C-Derived, LISPs, Whatever Arrow and Square Bracket Hell Haskell Is

Next, we moved into differences of syntax. This is where I am again reminded of how awesome Radical Computer Science was at pointing out the best worst programmer trait: doing familiar things because they are familiar.

I too am a syntax partisan, though not of familiarity, exactly. LISPy-ness is possibly more foreign than purportedly mathematical notation, but feel so much friendlier. I suspect it is because in Haskell the arrows are always going the “wrong” way, but maybe I just don’t like pointy characters.

And besides, will we ever truly escape the hegemony of C?

Prefix, Postfix, Infix

General syntactic differentiation flowed logically into operational syntactic differentiation. Along with the initial stylistic paradigms, these might be my favorite axes, the way they seem so fundamental. After all, while I may dislike arrows, they don’t represent a deep type of difference.

But LISPs, stacks, and our familiar infix friends each demand a different conception of expressions themselves and a different mental model of what’s going on inside our processors.
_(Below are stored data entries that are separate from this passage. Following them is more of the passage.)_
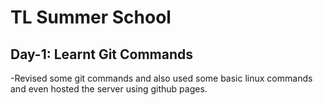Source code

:# TL Summer School

## Day-1: Learnt Git Commands

-Revised some git commands and also used some basic linux commands and even hosted the server using github pages.

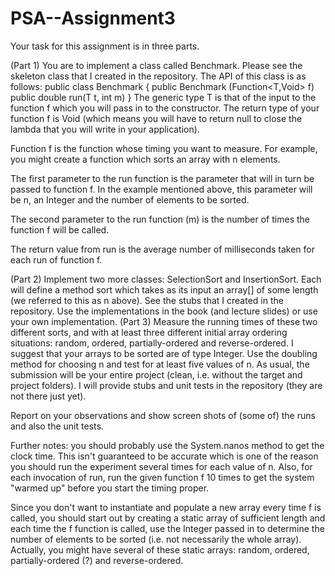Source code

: # PSA--Assignment3

Your task for this assignment is in three parts.

(Part 1) You are to implement a class called Benchmark. Please see the skeleton class that I created in the repository. The API of this class is as follows:
public class Benchmark<T> {
  public Benchmark (Function<T,Void> f)
  public double run(T t, int m)
}
The generic type T is that of the input to the function f which you will pass in to the constructor. The return type of your function f is Void (which means you will have to return null to close the lambda that you will write in your application).

Function f is the function whose timing you want to measure. For example, you might create a function which sorts an array with n elements. 

The first parameter to the run function is the parameter that will in turn be passed to function f. In the example mentioned above, this parameter will be n, an Integer and the number of elements to be sorted. 

The second parameter to the run function (m) is the number of times the function f will be called.

The return value from run is the average number of milliseconds taken for each run of function f.

(Part 2) Implement two more classes: SelectionSort and InsertionSort. Each will define a method sort which takes as its input an array<Comparable>[] of some length (we referred to this as n above). See the stubs that I created in the repository. Use the implementations in the book (and lecture slides) or use your own implementation.
(Part 3) Measure the running times of these two different sorts, and with at least three different initial array ordering situations: random, ordered, partially-ordered and reverse-ordered. I suggest that your arrays to be sorted are of type Integer. Use the doubling method for choosing n and test for at least five values of n.
As usual, the submission will be your entire project (clean, i.e. without the target and project folders). I will provide stubs and unit tests in the repository (they are not there just yet).

Report on your observations and show screen shots of (some of) the runs and also the unit tests.

Further notes: you should probably use the System.nanos method to get the clock time. This isn't guaranteed to be accurate which is one of the reason you should run the experiment several times for each value of n. Also, for each invocation of run, run the given function f 10 times to get the system "warmed up" before you start the timing proper.

Since you don't want to instantiate and populate a new array every time f is called, you should start out by creating a static array of sufficient length and each time the f function is called, use the Integer passed in to determine the number of elements to be sorted (i.e. not necessarily the whole array). Actually, you might have several of these static arrays: random, ordered, partially-ordered (?) and reverse-ordered.
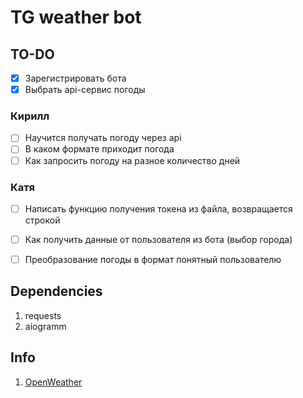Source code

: # TG weather bot

## TO-DO
- [x] Зарегистрировать бота
- [x] Выбрать api-сервис погоды

### Кирилл
- [ ] Научится получать погоду через api
- [ ] В каком формате приходит погода
- [ ] Как запросить погоду на разное количество дней
### Катя
- [ ] Написать функцию получения токена из файла, возвращается строкой
- [ ] Как получить данные от пользователя из бота (выбор города)


- [ ] Преобразование погоды в формат понятный пользователю


## Dependencies
1. requests
2. aiogramm

## Info
1. [OpenWeather](https://openweathermap.org/api)
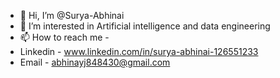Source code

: - 👋 Hi, I’m @Surya-Abhinai
- 👀 I’m interested in Artificial intelligence and data engineering
- 📫 How to reach me -
- Linkedin - www.linkedin.com/in/surya-abhinai-126551233
- Email - abhinayj848430@gmail.com

<!---
Surya-Abhinai/Surya-Abhinai is a ✨ special ✨ repository because its `README.md` (this file) appears on your GitHub profile.
You can click the Preview link to take a look at your changes.
--->
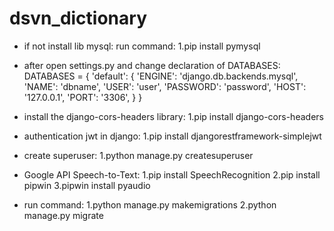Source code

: # dsvn_dictionary
- if not install lib mysql:
run command: 
1.pip install pymysql

- after open settings.py and change declaration of DATABASES:
DATABASES = {
    'default': {
        'ENGINE': 'django.db.backends.mysql',
        'NAME': 'dbname',
        'USER': 'user',
        'PASSWORD': 'password',
        'HOST': '127.0.0.1',
        'PORT': '3306',
    }
}
- install the django-cors-headers library:
1.pip install django-cors-headers

- authentication jwt in django:
1.pip install djangorestframework-simplejwt

- create superuser:
1.python manage.py createsuperuser

- Google API Speech-to-Text:
1.pip install SpeechRecognition
2.pip install pipwin
3.pipwin install pyaudio

- run command:
1.python manage.py makemigrations 
2.python manage.py migrate
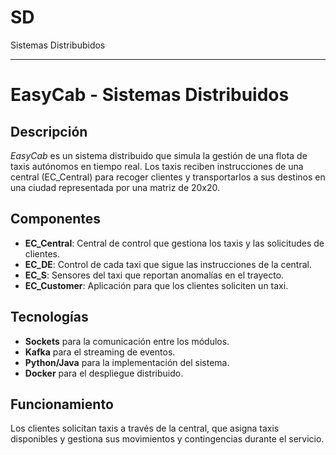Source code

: # SD
Sistemas Distribubidos

---

# EasyCab - Sistemas Distribuidos

## Descripción

*EasyCab* es un sistema distribuido que simula la gestión de una flota de taxis autónomos en tiempo real. Los taxis reciben instrucciones de una central (EC_Central) para recoger clientes y transportarlos a sus destinos en una ciudad representada por una matriz de 20x20.

## Componentes

- **EC_Central**: Central de control que gestiona los taxis y las solicitudes de clientes.
- **EC_DE**: Control de cada taxi que sigue las instrucciones de la central.
- **EC_S**: Sensores del taxi que reportan anomalías en el trayecto.
- **EC_Customer**: Aplicación para que los clientes soliciten un taxi.

## Tecnologías

- **Sockets** para la comunicación entre los módulos.
- **Kafka** para el streaming de eventos.
- **Python/Java** para la implementación del sistema.
- **Docker** para el despliegue distribuido.

## Funcionamiento

Los clientes solicitan taxis a través de la central, que asigna taxis disponibles y gestiona sus movimientos y contingencias durante el servicio.
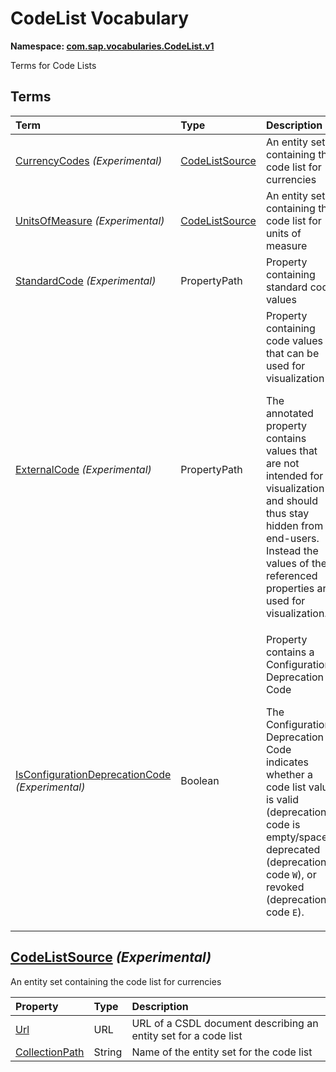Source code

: # CodeList Vocabulary
**Namespace: [com.sap.vocabularies.CodeList.v1](CodeList.xml)**

Terms for Code Lists


## Terms

Term|Type|Description
:---|:---|:----------
[CurrencyCodes](CodeList.xml#L40) *(Experimental)*|[CodeListSource](#CodeListSource)|<a name="CurrencyCodes"></a>An entity set containing the code list for currencies
[UnitsOfMeasure](CodeList.xml#L45) *(Experimental)*|[CodeListSource](#CodeListSource)|<a name="UnitsOfMeasure"></a>An entity set containing the code list for units of measure
[StandardCode](CodeList.xml#L62) *(Experimental)*|PropertyPath|<a name="StandardCode"></a>Property containing standard code values
[ExternalCode](CodeList.xml#L67) *(Experimental)*|PropertyPath|<a name="ExternalCode"></a>Property containing code values that can be used for visualization<p>The annotated property contains values that are not intended for visualization and should thus stay hidden from end-users. Instead the values of the referenced properties are used for visualization.</p>
[IsConfigurationDeprecationCode](CodeList.xml#L74) *(Experimental)*|Boolean|<a name="IsConfigurationDeprecationCode"></a>Property contains a Configuration Deprecation Code<p>The Configuration Deprecation Code indicates whether a code list value is valid (deprecation code is empty/space), deprecated (deprecation code `W`), or revoked (deprecation code `E`). </p>

## <a name="CodeListSource"></a>[CodeListSource](CodeList.xml#L50) *(Experimental)*
An entity set containing the code list for currencies

Property|Type|Description
:-------|:---|:----------
[Url](CodeList.xml#L53)|URL|URL of a CSDL document describing an entity set for a code list
[CollectionPath](CodeList.xml#L57)|String|Name of the entity set for the code list
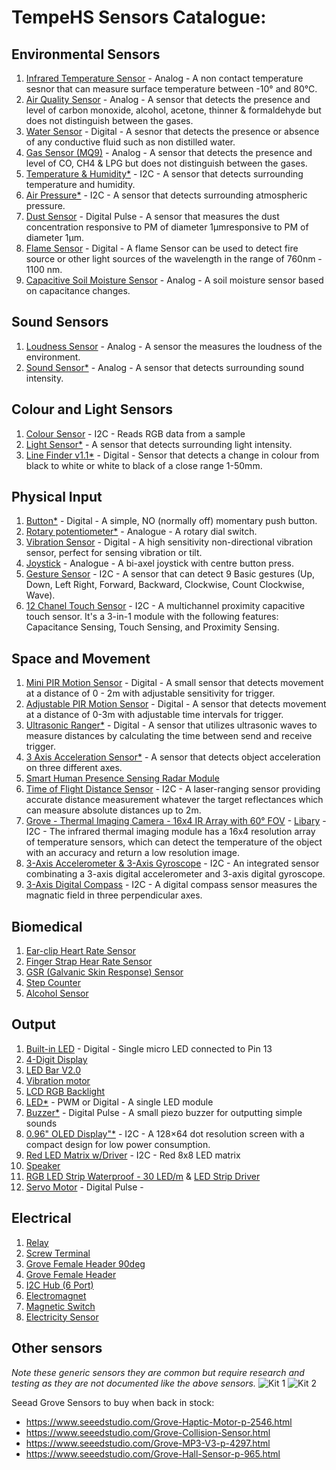 # TempeHS Sensors Catalogue:

## Environmental Sensors
1. [Infrared Temperature Sensor](https://wiki.seeedstudio.com/Grove-Infrared_Temperature_Sensor/) - Analog - A non contact temperature sesnor that can measure surface temperature between -10° and 80°C.
2. [Air Quality Sensor](https://wiki.seeedstudio.com/Grove-Air_Quality_Sensor_v1.3/) - Analog - A sensor that detects the presence and level of carbon monoxide, alcohol, acetone, thinner & formaldehyde but does not distinguish between the gases.
3. [Water Sensor](https://wiki.seeedstudio.com/Grove-Water_Sensor/) - Digital -  A sesnor that detects the presence or absence of any conductive fluid such as non distilled water.
4. [Gas Sensor (MQ9)](https://github.com/TempeHS/TempeHS_Ardunio_Boilerplate/tree/main/TempeHS_Sensor_Catalogue/Environment/Gas_Sensor_MQ9) - Analog -  A sensor that detects the presence and level of CO, CH4 & LPG but does not distinguish between the gases.
5. [Temperature & Humidity*](https://github.com/TempeHS/TempeHS_Ardunio_Boilerplate/tree/main/TempeHS_Sensor_Catalogue/Sensor_Kit/Temp_and_Humid_Sensor) - I2C - A sensor that detects surrounding temperature and humidity.
6. [Air Pressure*](https://github.com/TempeHS/TempeHS_Ardunio_Boilerplate/tree/main/TempeHS_Sensor_Catalogue/Sensor_Kit/Air_Pressure_Sensor) - I2C -  A sensor that detects surrounding atmospheric pressure.
7. [Dust Sensor](https://wiki.seeedstudio.com/Grove-Dust_Sensor/) - Digital Pulse - A sensor that measures the dust concentration responsive to PM of diameter 1μmresponsive to PM of diameter 1μm.
8. [Flame Sensor](https://wiki.seeedstudio.com/Grove-Flame_Sensor/) - Digital - A flame Sensor can be used to detect fire source or other light sources of the wavelength in the range of 760nm - 1100 nm.
9. [Capacitive Soil Moisture Sensor](https://wiki.seeedstudio.com/Grove-Capacitive_Moisture_Sensor-Corrosion-Resistant/) - Analog - A soil moisture sensor based on capacitance changes.

## Sound Sensors
1. [Loudness Sensor](https://wiki.seeedstudio.com/Grove-Loudness_Sensor/) - Analog - A sensor the measures the loudness of the environment. 
2. [Sound Sensor*](https://github.com/TempeHS/TempeHS_Ardunio_Boilerplate/tree/main/TempeHS_Sensor_Catalogue/Sensor_Kit/Sound_Sensor) - Analog - A sensor that detects surrounding sound intensity.

## Colour and Light Sensors
1. [Colour Sensor](https://wiki.seeedstudio.com/Grove-I2C_Color_Sensor/) - I2C - Reads RGB data from a sample
2. [Light Sensor*](https://github.com/TempeHS/TempeHS_Ardunio_Boilerplate/tree/main/TempeHS_Sensor_Catalogue/Sensor_Kit/Light_Sensor) - A sensor that detects surrounding light intensity.
3. [Line Finder v1.1*](https://github.com/TempeHS/TempeHS_Ardunio_Boilerplate/tree/main/TempeHS_Sensor_Catalogue/Sensor_Kit/Line_Finder_v1.1) - Digital - Sensor that detects a change in colour from black to white or white to black of a close range 1-50mm.

## Physical Input
1. [Button*](https://github.com/TempeHS/TempeHS_Ardunio_Boilerplate/tree/main/TempeHS_Sensor_Catalogue/Sensor_Kit/Button) - Digital - A simple, NO (normally off) momentary push button.
2. [Rotary potentiometer*](https://github.com/TempeHS/TempeHS_Ardunio_Boilerplate/tree/main/TempeHS_Sensor_Catalogue/Sensor_Kit/Rotary_Pot) - Analogue - A rotary dial switch.
3. [Vibration Sensor](https://wiki.seeedstudio.com/Grove-Vibration_Sensor_SW-420/) - Digital - A high sensitivity non-directional vibration sensor, perfect for sensing vibration or tilt.
4. [Joystick](https://arduinogetstarted.com/tutorials/arduino-joystick) - Analogue - A bi-axel joystick with centre button press.
5. [Gesture Sensor](https://wiki.seeedstudio.com/Grove-Gesture_v1.0/) - I2C - A sensor that can detect 9 Basic gestures (Up, Down, Left
Right, Forward, Backward, Clockwise, Count Clockwise, Wave).
6. [12 Chanel Touch Sensor](https://wiki.seeedstudio.com/Grove-12-Key-Capacitive-I2C-Touch-Sensor-V3-MPR121/) - I2C - A multichannel proximity capacitive touch sensor. It's a 3-in-1 module with the following features: Capacitance Sensing, Touch Sensing, and Proximity Sensing.

## Space and Movement
1. [Mini PIR Motion Sensor](https://wiki.seeedstudio.com/Grove-PIR_Motion_Sensor/) - Digital - A small sensor that detects movement at a distance of 0 - 2m with adjustable sensitivity for trigger.
2. [Adjustable PIR Motion Sensor](https://wiki.seeedstudio.com/Grove-Adjustable_PIR_Motion_Sensor/) - Digital - A sensor that detects movement at a distance of 0-3m with adjustable time intervals for trigger.
3. [Ultrasonic Ranger*](https://github.com/TempeHS/TempeHS_Ardunio_Boilerplate/tree/main/TempeHS_Sensor_Catalogue/Sensor_Kit/Ultrasonic_Ranger) - Digital - A sensor that utilizes ultrasonic waves to measure distances by calculating the time between send and receive trigger.
4. [3 Axis Acceleration Sensor*](https://github.com/TempeHS/TempeHS_Ardunio_Boilerplate/tree/main/TempeHS_Sensor_Catalogue/Sensor_Kit/3_Axis_Accel_Sensor) - A sensor that detects object acceleration on three different axes.
5. [Smart Human Presence Sensing Radar Module]()
6. [Time of Flight Distance Sensor](https://wiki.seeedstudio.com/Grove-Time_of_Flight_Distance_Sensor-VL53L0X/) - I2C - A laser-ranging sensor providing accurate distance measurement whatever the target reflectances which can measure absolute distances up to 2m.
7. [Grove - Thermal Imaging Camera - 16x4 IR Array with 60° FOV](https://www.seeedstudio.com/Grove-Thermal-Imaging-Camera-MLX90621-BAB-16x4-IR-Array-with-60-FOV-p-5266.html) - [Libary](https://github.com/robinvanemden/MLX90621_Arduino_Processing) - I2C - The infrared thermal imaging module has a 16x4 resolution array of temperature sensors, which can detect the temperature of the object with an accuracy and return a low resolution image.
8. [3-Axis Accelerometer & 3-Axis Gyroscope](https://wiki.seeedstudio.com/Grove-6-Axis_AccelerometerAndGyroscope/) - I2C - An integrated sensor combinating a 3-axis digital accelerometer and 3-axis digital gyroscope.
9. [3-Axis Digital Compass](https://wiki.seeedstudio.com/Grove-3-Axis_Digitial_Compass_v2.0/) - I2C - A digital compass sensor measures the magnatic field in three perpendicular axes.

## Biomedical
1. [Ear-clip Heart Rate Sensor]()
2. [Finger Strap Hear Rate Sensor]()
3. [GSR (Galvanic Skin Response) Sensor]()
4. [Step Counter](https://wiki.seeedstudio.com/Grove-Step_Counter-BMA456/)
5. [Alcohol Sensor](https://wiki.seeedstudio.com/Grove-Alcohol_Sensor/)

## Output
1. [Built-in LED](https://github.com/TempeHS/TempeHS_Ardunio_Boilerplate/tree/main/TempeHS_Sensor_Catalogue/Sensor_Kit/Red_LED) - Digital - Single micro LED connected to Pin 13
3. [4-Digit Display]()
4. [LED Bar V2.0]()
5. [Vibration motor](https://wiki.seeedstudio.com/Grove-Vibration_Motor/)
6. [LCD RGB Backlight]()
7. [LED*](https://github.com/TempeHS/TempeHS_Ardunio_Boilerplate/tree/main/TempeHS_Sensor_Catalogue/Sensor_Kit/Red_LED) - PWM or Digital - A single LED module
8. [Buzzer*](https://github.com/TempeHS/TempeHS_Ardunio_Boilerplate/tree/main/TempeHS_Sensor_Catalogue/Sensor_Kit/Buzzer) - Digital Pulse - A small piezo buzzer for outputting simple sounds
9. [0.96" OLED Display"*](https://github.com/TempeHS/TempeHS_Ardunio_Boilerplate/tree/main/TempeHS_Sensor_Catalogue/Sensor_Kit/0.96_OLED_Display) - I2C - A 128×64 dot resolution screen with a compact design for low power consumption.
10. [Red LED Matrix w/Driver](https://wiki.seeedstudio.com/Grove-Red_LED_Matrix_w_Driver/) - I2C - Red 8x8 LED matrix
11. [Speaker](https://wiki.seeedstudio.com/Grove-Speaker/)
12. [RGB LED Strip Waterproof - 30 LED/m](https://www.seeedstudio.com/Grove-WS2813-RGB-LED-Strip-Waterproof-30-LED-m-1m.html) & [LED Strip Driver](https://wiki.seeedstudio.com/Grove-LED_Strip_Driver/)
13. [Servo Motor](https://github.com/TempeHS/TempeHS_Ardunio_Boilerplate/tree/main/TempeHS_Sensor_Catalogue/Sensor_Kit/Servo_Motor) - Digital Pulse - 

## Electrical
1. [Relay]()
2. [Screw Terminal](https://github.com/TempeHS/TempeHS_Ardunio_Boilerplate/tree/main/TempeHS_Sensor_Catalogue/Electrical/Screw_Termal)
3. [Grove Female Header 90deg](https://www.seeedstudio.com/Grove-Universal-4-pin-connector-90-10-PCs.html)
4. [Grove Female Header](https://www.seeedstudio.com/Grove-Universal-4-pin-connector.html)
5. [I2C Hub (6 Port)](https://www.seeedstudio.com/Grove-I2C-Hub-6-Port-p-4349.html)
6. [Electromagnet](https://wiki.seeedstudio.com/Grove-Electromagnet/)
7. [Magnetic Switch](https://wiki.seeedstudio.com/Grove-Magnetic_Switch/)
8. [Electricity Sensor](https://wiki.seeedstudio.com/Grove-Electricity_Sensor/)

## Other sensors
*Note these generic sensors they are common but require research and testing as they are not documented like the above sensors.*
![Kit 1](https://github.com/TempeHS/TempeHS_Ardunio_Boilerplate/blob/main/TempeHS_Sensor_Catalogue/generic_sensor_kit1.png)
![Kit 2](https://github.com/TempeHS/TempeHS_Ardunio_Boilerplate/blob/main/TempeHS_Sensor_Catalogue/generic_sensor_kit2.png)

Seead Grove Sensors to buy when back in stock:
- https://www.seeedstudio.com/Grove-Haptic-Motor-p-2546.html
- https://www.seeedstudio.com/Grove-Collision-Sensor.html
- https://www.seeedstudio.com/Grove-MP3-V3-p-4297.html
- https://www.seeedstudio.com/Grove-Hall-Sensor-p-965.html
Infix languages seem the most familiar since they match the math we learn in school, but they require great complexity in interpretation and construction. Adding a list requires the operator be repeated each time: 4 + 5 + 2 + 8

In comparison, prefix languages are so simple. This is the lure of LISP: it is a function and a list of arguments. And … that’s it. To add a list: ( + 4 5 2 8)

Postfix languages — essentially though not necessarily synonymous with stack languages — are pretty niche (even though Forth was used to land on an asteroid). The addition example appears as simple as the prefix version: (4 5 2 8 +); the deeper mental model to work easily with a stack is very different from our day-to-day. Does the stack go left-to-right or top-to-bottom? Do you write it like PostScript or would reversing the order of commands make more sense? How do you think of what is on the stack and how does your REPL show you? What would a great postfix IDE look like?

Dynamic, Typed

And though I am partial to the question in the former axis, here it is in the answer that my partisanship reigns. When faced with the contrast between the deliberation and safety of static typing and the looseness of dynamism, I can only say:

F*ck safety! Let’s be dynamic. Let’s get sketching. As a friend of mine one said, “I’d rather code than write a bunch of specifications.”

In my more reasonable mind, I can see the allure of typing, particularly optional typing, like Julia provides. But I want the machine to be working to help me instead of the other way around. I love the feeling it gives of aliveness and teamwork, even if it takes a little longer.

Compiled, Interpreted

Not much to say here. With JIT compilers and other web-driven speed innovation, the gap narrows in a practical sense.

Servers, Embedded, Mobile, the Web

The final category turned to where languages are able to be deployed and thereby the biggest actual consideration in selection.

Conclusion

And thus the workshop ended. I’m not sure I’ve got any deep meaning here, other than I love classification. What about you?

What other axes do you use? Tell me on Twitter — @supersgp. Or, if you’d rather read, this programming paradigm wikihole is quite enjoyable.


Notes

Declarative was actually left off the list, but in my mind it belongs in this description space. CSS is probably my go-to example for declarative languages, but I know many people would pick SQL (pronounced squirrel). I’ve noticed language nerds these days are really into the concept, though, and I’m excited for more.